The June 23 decision by the Second Circuit Court upholds a lower court ruling that the state must begin moving residents into the community immediately. The announcement is a victory for proponents of home- and community based living over institutional living.
The decision settles a lawsuit that was filed in 2003 against former Gov. George Pataki, charging that institutionalization violates Title II of the Americans with Disabilities Act (ADA). That section prohibits discrimination against people with disabilities, including those with mental illness.
The Act states that, “a public entity shall administer services, programs and activities in the most integrated setting appropriate to the needs of qualified individuals with disabilities.”
The plaintiffs were Disability Advocates, the Bazelon Center for Mental Health Law, New York Lawyers for the Public Interest, MFY Legal Services, Inc., Paul, Weiss, Rifkind, Wharton & Garrison, LLP and the Urban Justice Center.Disability Advocates, the lead plaintiff in the case, works to defend and expand the rights of adults and children with disabilities to enable their full participation in community life. These efforts include policy advocacy, litigation, building coalitions, distributing public information and providing technical support for disability rights advocates in New York.

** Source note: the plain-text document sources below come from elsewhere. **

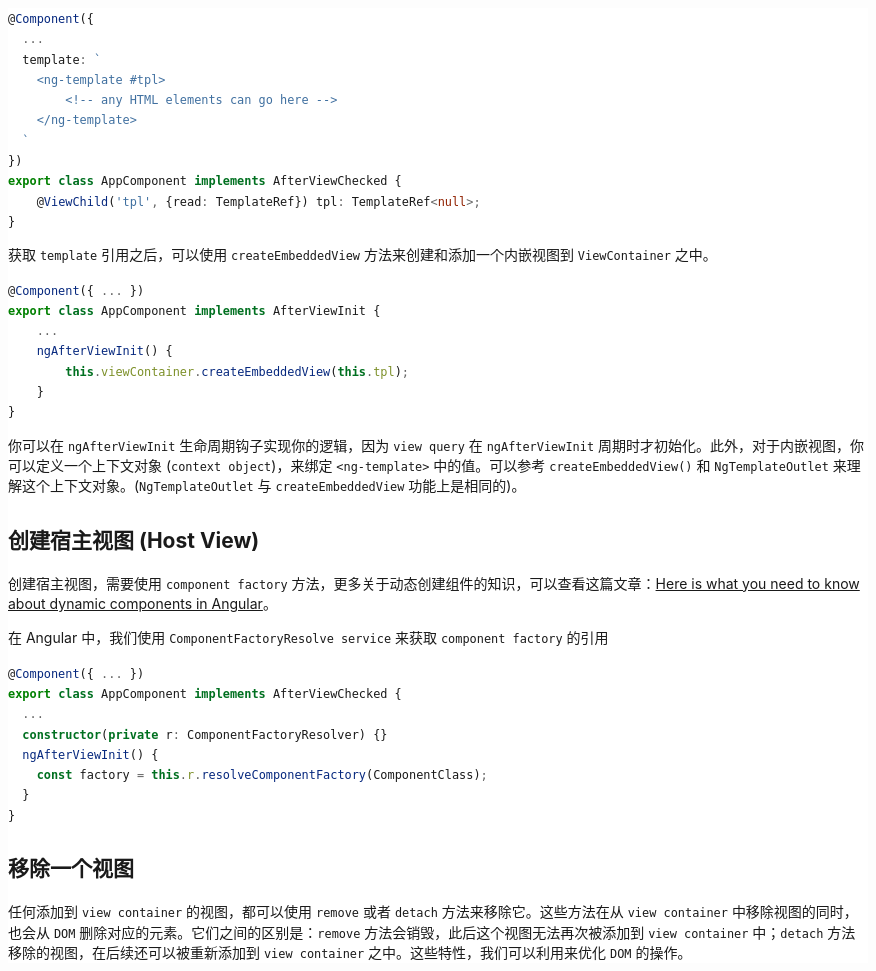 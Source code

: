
 ```typescript
@Component({
  ...
  template: `
    <ng-template #tpl>
        <!-- any HTML elements can go here -->
    </ng-template>
  `
})
export class AppComponent implements AfterViewChecked {
    @ViewChild('tpl', {read: TemplateRef}) tpl: TemplateRef<null>;
}
```

获取 `template` 引用之后，可以使用 `createEmbeddedView` 方法来创建和添加一个内嵌视图到 `ViewContainer` 之中。

```typescript
@Component({ ... })
export class AppComponent implements AfterViewInit {
    ...
    ngAfterViewInit() {
        this.viewContainer.createEmbeddedView(this.tpl);
    }
}
```

你可以在 `ngAfterViewInit` 生命周期钩子实现你的逻辑，因为 `view query` 在 `ngAfterViewInit` 周期时才初始化。此外，对于内嵌视图，你可以定义一个上下文对象 (`context object`)，来绑定 `<ng-template>` 中的值。可以参考 `createEmbeddedView()` 和 `NgTemplateOutlet` 来理解这个上下文对象。(`NgTemplateOutlet` 与 `createEmbeddedView` 功能上是相同的)。

## 创建宿主视图 (Host View)

创建宿主视图，需要使用 `component factory` 方法，更多关于动态创建组件的知识，可以查看这篇文章：[Here is what you need to know about dynamic components in Angular](https://indepth.dev/posts/1054/here-is-what-you-need-to-know-about-dynamic-components-in-angular)。

在 Angular 中，我们使用 `ComponentFactoryResolve service` 来获取 `component factory` 的引用

```typescript
@Component({ ... })
export class AppComponent implements AfterViewChecked {
  ...
  constructor(private r: ComponentFactoryResolver) {}
  ngAfterViewInit() {
    const factory = this.r.resolveComponentFactory(ComponentClass);
  }
}
```

## 移除一个视图

任何添加到 `view container` 的视图，都可以使用 `remove` 或者 `detach` 方法来移除它。这些方法在从 `view container` 中移除视图的同时，也会从 `DOM` 删除对应的元素。它们之间的区别是：`remove` 方法会销毁，此后这个视图无法再次被添加到 `view container` 中；`detach` 方法移除的视图，在后续还可以被重新添加到 `view container` 之中。这些特性，我们可以利用来优化 `DOM` 的操作。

In March, Judge Nicholas Garaufis of the Eastern District Court of New York ordered the state to begin moving 1,000 people out of institutions immediately, rather than moving them out by 2016 as the state had offered.“For decades, people who can live in the community and receive services there have been stuck in these dismal institutions, when living in their own apartments and receiving services there would both enrich their lives and save the state money,” said Cliff Zucker, executive director of Disability Advocates, upon hearing that decision.
“This order will give current adult home residents and anyone at risk of becoming a resident in the future the opportunity to live with the freedoms that the rest of us take for granted every day,” said Jennifer Mathis, deputy legal director at the Bazelon Center.The March ruling followed a November 2009 court decision that about 4,000 people who live in adult home residences have the ability to live in supportive housing, and keeping them there without the option to live in an integrated community setting violates the ADA and the Olmstead Act.
The state appealed that decision, and the latest ruling denies that appeal. The state must now create at least 1,500 housing units per year for the next three years to comply with the court’s decision.
The state must also hire assistants who are in recovery from mental illness to help in the transition and educate residents about their living options.
This article was published in the August 2010 issue of Able News.